> **TRY IT**: Repeat the data exactly, please; no pictures belong in the copy.

[Source records]
+--

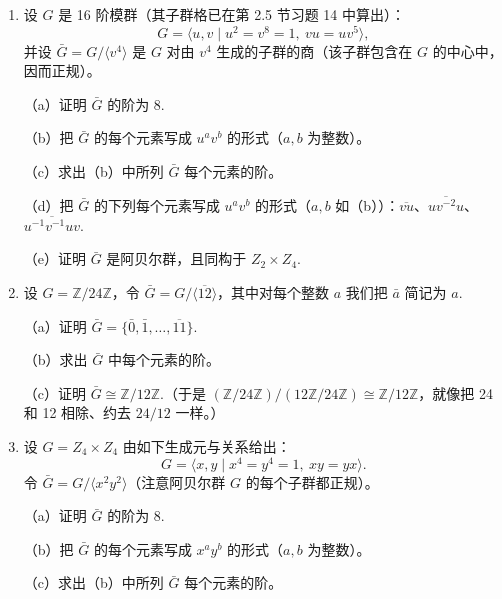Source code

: \begin{enumerate}
（b）把 \(\bar{G}\) 的每个元素写成 \(\tau^a a^b\) 的形式（\(a, b\) 为整数）。

（c）求出（b）中所列 \(\bar{G}\) 每个元素的阶。

（d）把 \(\bar{G}\) 的下列每个元素写成 \(\tau^a a^b\) 的形式（\(a, b\) 如（b））：\(\overline{a\tau}\)、\(\overline{\tau a^{-2}\tau}\)、\(\overline{\tau^{-1}a^{-1}\tau a}\).

（e）证明 \(\bar{G} \cong D_8\).

\item 设 \(G\) 是 16 阶模群（其子群格已在第 2.5 节习题 14 中算出）：
\[
G = \langle u, v \mid u^2 = v^8 = 1,\ vu = uv^5 \rangle,
\]
并设 \(\bar{G} = G/\langle v^4 \rangle\) 是 \(G\) 对由 \(v^4\) 生成的子群的商（该子群包含在 \(G\) 的中心中，因而正规）。

（a）证明 \(\bar{G}\) 的阶为 8.

（b）把 \(\bar{G}\) 的每个元素写成 \(u^a v^b\) 的形式（\(a, b\) 为整数）。

（c）求出（b）中所列 \(\bar{G}\) 每个元素的阶。

（d）把 \(\bar{G}\) 的下列每个元素写成 \(u^a v^b\) 的形式（\(a, b\) 如（b））：\(\overline{vu}\)、\(\overline{uv^{-2}u}\)、\(\overline{u^{-1}v^{-1}uv}\).

（e）证明 \(\bar{G}\) 是阿贝尔群，且同构于 \(Z_2 \times Z_4\).

\item 设 \(G = \mathbb{Z}/24\mathbb{Z}\)，令 \(\bar{G} = G/\langle \overline{12} \rangle\)，其中对每个整数 \(a\) 我们把 \(\bar{a}\) 简记为 \(a\).

（a）证明 \(\bar{G} = \{\bar{0}, \bar{1}, \ldots, \overline{11}\}\).

（b）求出 \(\bar{G}\) 中每个元素的阶。

（c）证明 \(\bar{G} \cong \mathbb{Z}/12\mathbb{Z}\).（于是 \((\mathbb{Z}/24\mathbb{Z})/(12\mathbb{Z}/24\mathbb{Z}) \cong \mathbb{Z}/12\mathbb{Z}\)，就像把 24 和 12 相除、约去 \(24/12\) 一样。）

\item 设 \(G = Z_4 \times Z_4\) 由如下生成元与关系给出：
\[
G = \langle x, y \mid x^4 = y^4 = 1,\ xy = yx \rangle.
\]
令 \(\bar{G} = G/\langle x^2 y^2 \rangle\)（注意阿贝尔群 \(G\) 的每个子群都正规）。

（a）证明 \(\bar{G}\) 的阶为 8.

（b）把 \(\bar{G}\) 的每个元素写成 \(x^a y^b\) 的形式（\(a, b\) 为整数）。

（c）求出（b）中所列 \(\bar{G}\) 每个元素的阶。


\end{enumerate}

+--

> **COMPLETED TASK**:
Source code

: \begin{enumerate}
（b）把 \(\bar{G}\) 的每个元素写成 \(\tau^a a^b\) 的形式（\(a, b\) 为整数）。

（c）求出（b）中所列 \(\bar{G}\) 每个元素的阶。

（d）把 \(\bar{G}\) 的下列每个元素写成 \(\tau^a a^b\) 的形式（\(a, b\) 如（b））：\(\overline{a\tau}\)、\(\overline{\tau a^{-2}\tau}\)、\(\overline{\tau^{-1}a^{-1}\tau a}\).

（e）证明 \(\bar{G} \cong D_8\).

\item 设 \(G\) 是 16 阶模群（其子群格已在第 2.5 节习题 14 中算出）：
\[
G = \langle u, v \mid u^2 = v^8 = 1,\ vu = uv^5 \rangle,
\]
并设 \(\bar{G} = G/\langle v^4 \rangle\) 是 \(G\) 对由 \(v^4\) 生成的子群的商（该子群包含在 \(G\) 的中心中，因而正规）。

（a）证明 \(\bar{G}\) 的阶为 8.

（b）把 \(\bar{G}\) 的每个元素写成 \(u^a v^b\) 的形式（\(a, b\) 为整数）。

（c）求出（b）中所列 \(\bar{G}\) 每个元素的阶。

（d）把 \(\bar{G}\) 的下列每个元素写成 \(u^a v^b\) 的形式（\(a, b\) 如（b））：\(\overline{vu}\)、\(\overline{uv^{-2}u}\)、\(\overline{u^{-1}v^{-1}uv}\).

（e）证明 \(\bar{G}\) 是阿贝尔群，且同构于 \(Z_2 \times Z_4\).

\item 设 \(G = \mathbb{Z}/24\mathbb{Z}\)，令 \(\bar{G} = G/\langle \overline{12} \rangle\)，其中对每个整数 \(a\) 我们把 \(\bar{a}\) 简记为 \(a\).

（a）证明 \(\bar{G} = \{\bar{0}, \bar{1}, \ldots, \overline{11}\}\).

（b）求出 \(\bar{G}\) 中每个元素的阶。

（c）证明 \(\bar{G} \cong \mathbb{Z}/12\mathbb{Z}\).（于是 \((\mathbb{Z}/24\mathbb{Z})/(12\mathbb{Z}/24\mathbb{Z}) \cong \mathbb{Z}/12\mathbb{Z}\)，就像把 24 和 12 相除、约去 \(24/12\) 一样。）

\item 设 \(G = Z_4 \times Z_4\) 由如下生成元与关系给出：
\[
G = \langle x, y \mid x^4 = y^4 = 1,\ xy = yx \rangle.
\]
令 \(\bar{G} = G/\langle x^2 y^2 \rangle\)（注意阿贝尔群 \(G\) 的每个子群都正规）。

（a）证明 \(\bar{G}\) 的阶为 8.

（b）把 \(\bar{G}\) 的每个元素写成 \(x^a y^b\) 的形式（\(a, b\) 为整数）。

（c）求出（b）中所列 \(\bar{G}\) 每个元素的阶。


\end{enumerate}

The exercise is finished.